If I understand your idea correctly and you are in fact using a sump (keep in mind I have no practical experience with sump tanks) if the bottom is your drain and the power goes out, your entire tank will proceed to drain into/over flow your sump till all 90 gal are on your floor?


----------



## GaryR (Sep 16, 2012)

Niku said:


> If I understand your idea correctly and you are in fact using a sump (keep in mind I have no practical experience with sump tanks) if the bottom is your drain and the power goes out, your entire tank will proceed to drain into/over flow your sump till all 90 gal are on your floor?


Yup, if you're using a sump instead of a canister filter you'll need some controls. We need to see the inside of the tank. Are there Weir's/overflows? Is this fresh or marine water?

If you want silent with a sump:

- don't use a durso
- google bean animal or herbie.
- I use a Herbie on mine.. Dead silent. I'd use that.

You need to use some sort of overflow wall.. Sometimes called a weir. Usually more glass or plexiglass siliconed into your tank just below the water line. You can buy these or build them.

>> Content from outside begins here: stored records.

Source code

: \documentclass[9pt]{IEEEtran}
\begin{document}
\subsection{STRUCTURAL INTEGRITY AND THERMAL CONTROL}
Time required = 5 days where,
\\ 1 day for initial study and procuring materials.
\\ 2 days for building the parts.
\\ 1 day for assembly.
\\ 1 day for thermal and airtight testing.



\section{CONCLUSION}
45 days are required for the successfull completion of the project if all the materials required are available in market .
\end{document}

Depending on the size of your return pump and your expected flow rate, I'd use the top hole as your return line. I'd use the bottom big one as your emergency line and one of the smaller ones as your main drain. The unfortunate placement of those holes means you're going to need a really big weir -- probably coast to coast.


----------



## maartenvr (Jul 6, 2013)

Yea I wanted to use a Herbie. Thanks for the suggestion about the full size weir. That may be a good way to go!


----------



## accordexi (Jan 9, 2014)

Too bad you bought your 90 gallon tank already. I have one that was drilled for a herby method and is plumbed for dead silence. 

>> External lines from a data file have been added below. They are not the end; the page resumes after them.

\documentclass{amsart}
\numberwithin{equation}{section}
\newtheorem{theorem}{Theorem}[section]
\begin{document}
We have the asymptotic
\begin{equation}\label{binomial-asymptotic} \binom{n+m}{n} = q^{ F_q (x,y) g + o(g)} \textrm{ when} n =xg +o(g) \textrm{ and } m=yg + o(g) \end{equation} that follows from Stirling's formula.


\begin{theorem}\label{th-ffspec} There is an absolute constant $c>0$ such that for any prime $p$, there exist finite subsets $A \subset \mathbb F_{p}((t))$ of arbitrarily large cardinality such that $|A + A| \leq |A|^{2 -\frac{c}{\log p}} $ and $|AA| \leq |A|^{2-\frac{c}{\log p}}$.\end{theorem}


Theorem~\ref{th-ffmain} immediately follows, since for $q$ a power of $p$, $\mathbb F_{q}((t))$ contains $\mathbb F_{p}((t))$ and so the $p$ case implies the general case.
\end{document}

Anyways post more pictures for us to see the front of it.


----------



## maartenvr (Jul 6, 2013)

@Spit.fire has my tank now and is making a custom overflow for it with a Herbie... can't wait to get it back. Will post some pics when done.


----------



## maartenvr (Jul 6, 2013)

Overflow box was done, and plumming is all done. Just running a test in my garage now to make there are no leaks. It is VERY quiet!

Picture:


----------



## Jameson (Oct 13, 2014)

Where are you going to keep it with all the machinery? And I presume it's for marine life, yes?


----------



## maartenvr (Jul 6, 2013)

I don't really understand your question. But yes it is for marine.


----------